Gary Foutch and AJ Johannes have created a device that can effectively disinfect and dewater feces and other solid wastes in developing countries.
Foutch and Johannes presented their waterless sanitation technology at the Reinvent the Toliet Fair in August in Seattle, Wash., as part of a $100,000 grant they received from the Bill & Melinda Gates Foundation.
“The technique is sound, the theory is sound and the science is sound,” said Johannes. “Gary’s idea was that if you took feces and pushed it through a very small hole, it would generate heat. That’s a process we know as viscous heating. The friction alone generates heat.”
Foutch and Johannes were among 40 recipients of grants from the Foundation’s Water, Sanitation and Hygiene program.

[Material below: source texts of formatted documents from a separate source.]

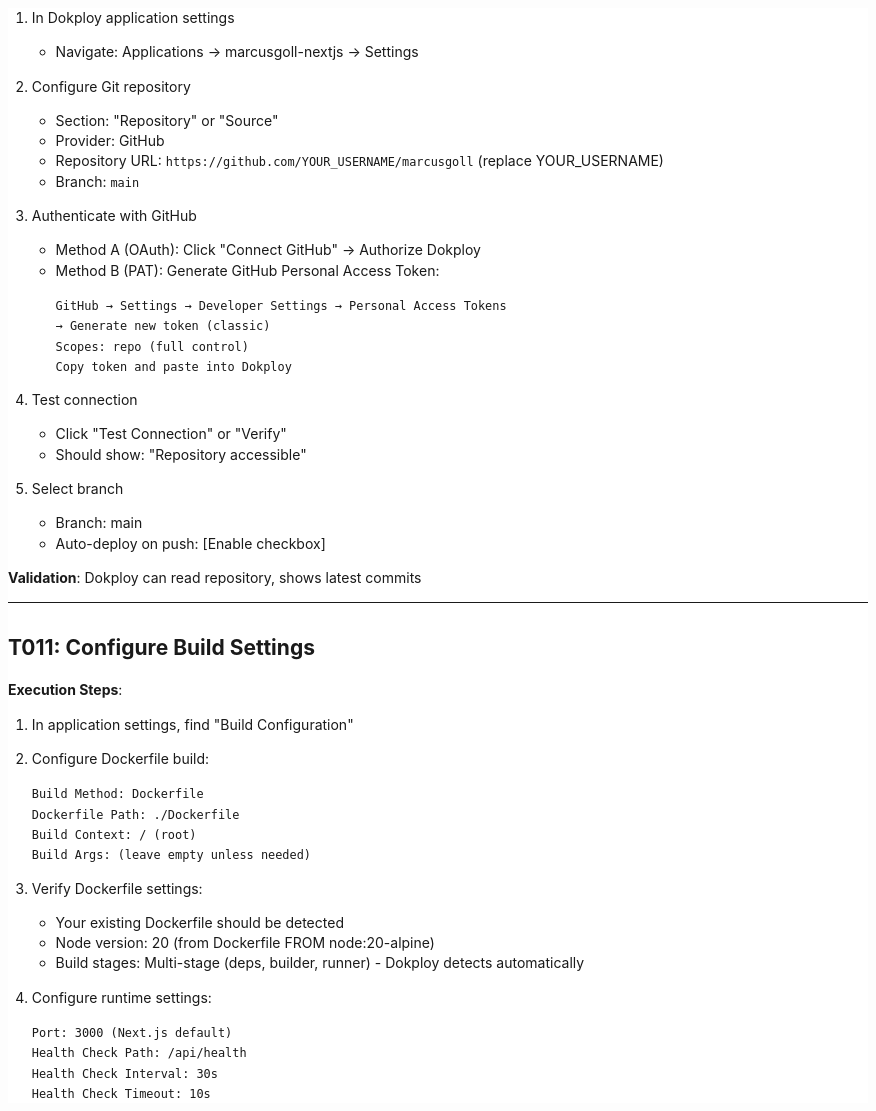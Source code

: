 1. In Dokploy application settings
   - Navigate: Applications → marcusgoll-nextjs → Settings

2. Configure Git repository
   - Section: "Repository" or "Source"
   - Provider: GitHub
   - Repository URL: `https://github.com/YOUR_USERNAME/marcusgoll` (replace YOUR_USERNAME)
   - Branch: `main`

3. Authenticate with GitHub
   - Method A (OAuth): Click "Connect GitHub" → Authorize Dokploy
   - Method B (PAT): Generate GitHub Personal Access Token:
     ```
     GitHub → Settings → Developer Settings → Personal Access Tokens
     → Generate new token (classic)
     Scopes: repo (full control)
     Copy token and paste into Dokploy
     ```

4. Test connection
   - Click "Test Connection" or "Verify"
   - Should show: "Repository accessible"

5. Select branch
   - Branch: main
   - Auto-deploy on push: [Enable checkbox]

**Validation**: Dokploy can read repository, shows latest commits

---

## T011: Configure Build Settings

**Execution Steps**:

1. In application settings, find "Build Configuration"

2. Configure Dockerfile build:
   ```
   Build Method: Dockerfile
   Dockerfile Path: ./Dockerfile
   Build Context: / (root)
   Build Args: (leave empty unless needed)
   ```

3. Verify Dockerfile settings:
   - Your existing Dockerfile should be detected
   - Node version: 20 (from Dockerfile FROM node:20-alpine)
   - Build stages: Multi-stage (deps, builder, runner) - Dokploy detects automatically

4. Configure runtime settings:
   ```
   Port: 3000 (Next.js default)
   Health Check Path: /api/health
   Health Check Interval: 30s
   Health Check Timeout: 10s
   ```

Johannes said safe sanitation in Third World countries is a major health issue for billions of people.
“It’s a 2.5 billion-people problem,” said Johannes. “They have no way to effectively get rid of feces.”
“They can’t use septic systems because there is no water, and when the pits fill up, what do you do with it?” said Foutch. “This is toxic waste with numerous microbial diseases.”

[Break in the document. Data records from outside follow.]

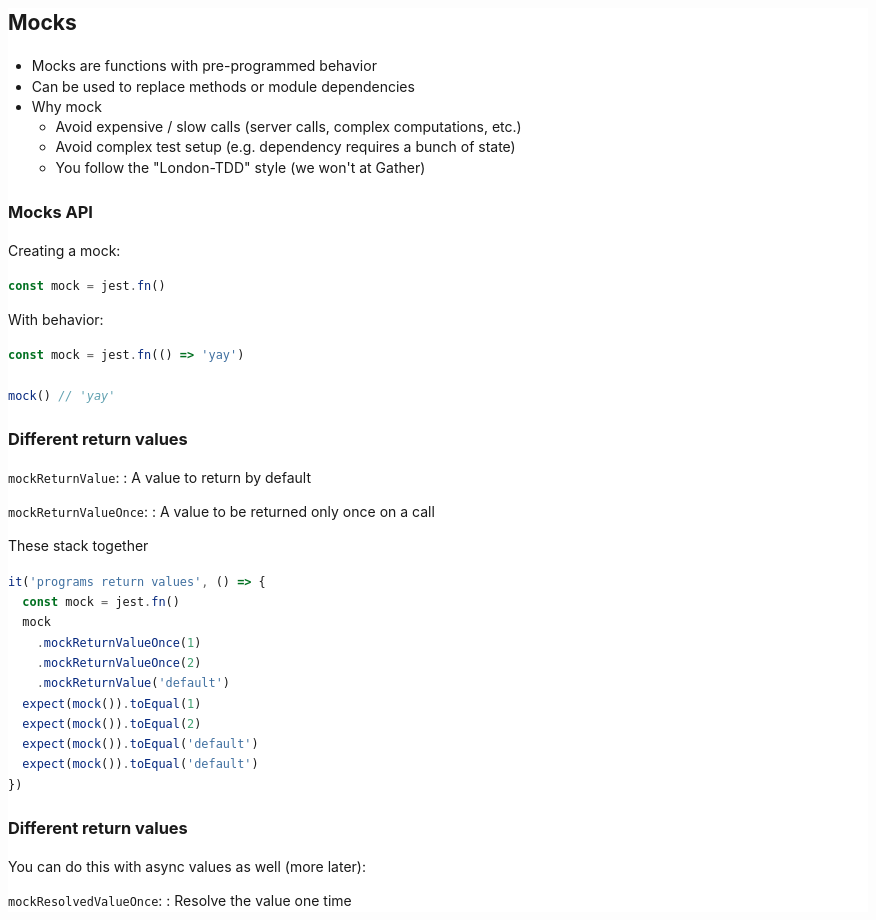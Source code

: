## Mocks

* Mocks are functions with pre-programmed behavior
* Can be used to replace methods or module dependencies
* Why mock
  * Avoid expensive / slow calls (server calls, complex computations, etc.)
  * Avoid complex test setup (e.g. dependency requires a bunch of state)
  * You follow the "London-TDD" style (we won't at Gather)

### Mocks API

Creating a mock:

```javascript
const mock = jest.fn()
```

With behavior:

```javascript
const mock = jest.fn(() => 'yay')

mock() // 'yay'
```

### Different return values

`mockReturnValue`:
  : A value to return by default

`mockReturnValueOnce`:
  : A value to be returned only once on a call

These stack together

```javascript
it('programs return values', () => {
  const mock = jest.fn()
  mock
    .mockReturnValueOnce(1)
    .mockReturnValueOnce(2)
    .mockReturnValue('default')
  expect(mock()).toEqual(1)
  expect(mock()).toEqual(2)
  expect(mock()).toEqual('default')
  expect(mock()).toEqual('default')
})
```

### Different return values

You can do this with async values as well (more later):

`mockResolvedValueOnce`:
  : Resolve the value one time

A big issue, one that the team has been able to test at OSU, is parasite eggs.
“We can get high destruction without raising the temperature that much,” said Foutch. “We can do that by the sheer stress that we generate in the equipment.”
For the past 18 months, the OSU team has been working on Phase 1 of the project, which includes the presentation of the concept and demonstration of it on a small scale.
“What’s so interesting about this is that it’s very simple, very straightforward,” said Foutch. “I think the Gates people liked the fact that it’s not hugely complex. When you are trying to design something for the Third World, it’s got to be fairly simple.”
The grant required research on sanitation options that, among other things, did not use water, which can be a scarce commodity in Third World countries.
“We use a tremendous amount of water here and in Europe and in other developed countries just moving sewage around,” said Foutch.
Another grant restriction was that the system had to include the potential to operate without a traditional source of electricity.
“We had to be able to explain the concept of using local power or solar panels or something to get our source of electricity,” Foutch said.
Foutch said the sanitation system would need to be able to operate in extreme rural areas that were not linked to a power grid. And of course, a key restriction was that the system had to be effective in sanitizing solid waste.
“It’s a neat project because it’s a unique solution to a common problem,” said Nate Nahmias, an OSU senior chemical engineering student. “The whole purpose of the project is to develop a waste treatment system that will help people in areas where waste disposal is not available.”
Phase 2 will be demonstrating that the technology works on a larger scale. Johannes said the grant, to be awarded in the spring, could be as much as $1 million.
Foutch said the team’s grant proposal in Phase 2 will be to build a sanitation system that could be tested in the field, possibly in South Africa to treat sludge that already is being collected.
“I’d like to run it side by side with a competitive technology that is operating in a container that you could fit onto the back of a semitruck,” said Foutch. “I think we can do substantially less volume, maybe a fourth or a fifth of that size, and process the same amount of material.”